**TASK DETAILS:** Among the lines below, copy exactly those from the one with "Process Fork and Join" through the one with "in-memory file-system, normal", counting both ends.

[Items from a data source]
────────────────────────────────────────

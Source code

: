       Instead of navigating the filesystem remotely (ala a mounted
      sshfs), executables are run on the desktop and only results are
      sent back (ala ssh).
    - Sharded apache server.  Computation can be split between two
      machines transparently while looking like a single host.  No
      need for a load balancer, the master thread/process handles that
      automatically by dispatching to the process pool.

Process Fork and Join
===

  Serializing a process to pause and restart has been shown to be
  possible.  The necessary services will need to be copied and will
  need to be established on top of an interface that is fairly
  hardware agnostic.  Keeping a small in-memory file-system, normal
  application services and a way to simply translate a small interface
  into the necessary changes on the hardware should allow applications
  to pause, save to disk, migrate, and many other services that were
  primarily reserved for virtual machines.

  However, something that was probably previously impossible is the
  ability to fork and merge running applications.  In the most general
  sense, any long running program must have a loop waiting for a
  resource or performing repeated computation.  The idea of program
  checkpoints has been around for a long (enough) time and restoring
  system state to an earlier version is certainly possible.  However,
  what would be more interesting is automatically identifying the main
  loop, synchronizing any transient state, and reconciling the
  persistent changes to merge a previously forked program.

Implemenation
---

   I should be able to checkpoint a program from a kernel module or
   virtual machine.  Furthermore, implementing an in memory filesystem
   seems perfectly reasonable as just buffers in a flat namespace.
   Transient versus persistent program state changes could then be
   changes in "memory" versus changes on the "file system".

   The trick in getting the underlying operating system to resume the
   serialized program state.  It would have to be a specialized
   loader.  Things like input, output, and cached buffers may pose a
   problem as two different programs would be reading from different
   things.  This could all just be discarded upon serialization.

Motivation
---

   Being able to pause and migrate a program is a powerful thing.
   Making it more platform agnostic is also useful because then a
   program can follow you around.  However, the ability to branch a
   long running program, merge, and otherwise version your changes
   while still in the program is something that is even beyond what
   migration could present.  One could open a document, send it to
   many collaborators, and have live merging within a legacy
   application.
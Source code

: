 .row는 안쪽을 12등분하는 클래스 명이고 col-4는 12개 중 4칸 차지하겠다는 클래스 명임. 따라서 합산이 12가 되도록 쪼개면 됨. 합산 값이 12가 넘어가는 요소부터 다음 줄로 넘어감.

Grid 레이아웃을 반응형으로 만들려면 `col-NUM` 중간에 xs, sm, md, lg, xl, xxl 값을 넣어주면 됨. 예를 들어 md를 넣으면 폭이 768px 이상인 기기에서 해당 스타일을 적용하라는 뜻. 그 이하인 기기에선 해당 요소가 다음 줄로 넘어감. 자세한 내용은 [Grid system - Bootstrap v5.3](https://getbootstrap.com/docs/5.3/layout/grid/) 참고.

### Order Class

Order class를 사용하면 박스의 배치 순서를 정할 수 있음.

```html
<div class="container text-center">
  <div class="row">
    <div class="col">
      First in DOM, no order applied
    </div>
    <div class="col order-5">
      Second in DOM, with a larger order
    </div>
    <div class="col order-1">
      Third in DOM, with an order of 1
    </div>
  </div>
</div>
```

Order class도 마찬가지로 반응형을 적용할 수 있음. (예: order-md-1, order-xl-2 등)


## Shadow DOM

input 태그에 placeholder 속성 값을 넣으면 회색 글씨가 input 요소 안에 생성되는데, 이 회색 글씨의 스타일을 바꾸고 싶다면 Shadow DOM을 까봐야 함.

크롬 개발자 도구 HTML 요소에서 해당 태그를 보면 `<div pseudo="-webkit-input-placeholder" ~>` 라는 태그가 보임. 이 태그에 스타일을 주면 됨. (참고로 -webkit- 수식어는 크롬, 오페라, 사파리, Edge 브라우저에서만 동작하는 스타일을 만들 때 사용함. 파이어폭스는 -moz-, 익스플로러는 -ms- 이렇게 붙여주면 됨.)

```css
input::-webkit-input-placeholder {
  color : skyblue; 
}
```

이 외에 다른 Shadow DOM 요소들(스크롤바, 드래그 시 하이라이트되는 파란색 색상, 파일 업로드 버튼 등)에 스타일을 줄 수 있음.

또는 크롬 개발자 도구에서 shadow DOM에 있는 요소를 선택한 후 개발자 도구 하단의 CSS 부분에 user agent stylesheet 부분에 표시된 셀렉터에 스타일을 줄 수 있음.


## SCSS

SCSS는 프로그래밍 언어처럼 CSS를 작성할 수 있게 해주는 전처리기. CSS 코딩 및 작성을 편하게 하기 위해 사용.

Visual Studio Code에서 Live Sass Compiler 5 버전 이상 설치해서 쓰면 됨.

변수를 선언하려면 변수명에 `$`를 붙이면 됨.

────────────────────────────────────────

**TASK ANSWER:**
Process Fork and Join
===

  Serializing a process to pause and restart has been shown to be
  possible.  The necessary services will need to be copied and will
  need to be established on top of an interface that is fairly
  hardware agnostic.  Keeping a small in-memory file-system, normal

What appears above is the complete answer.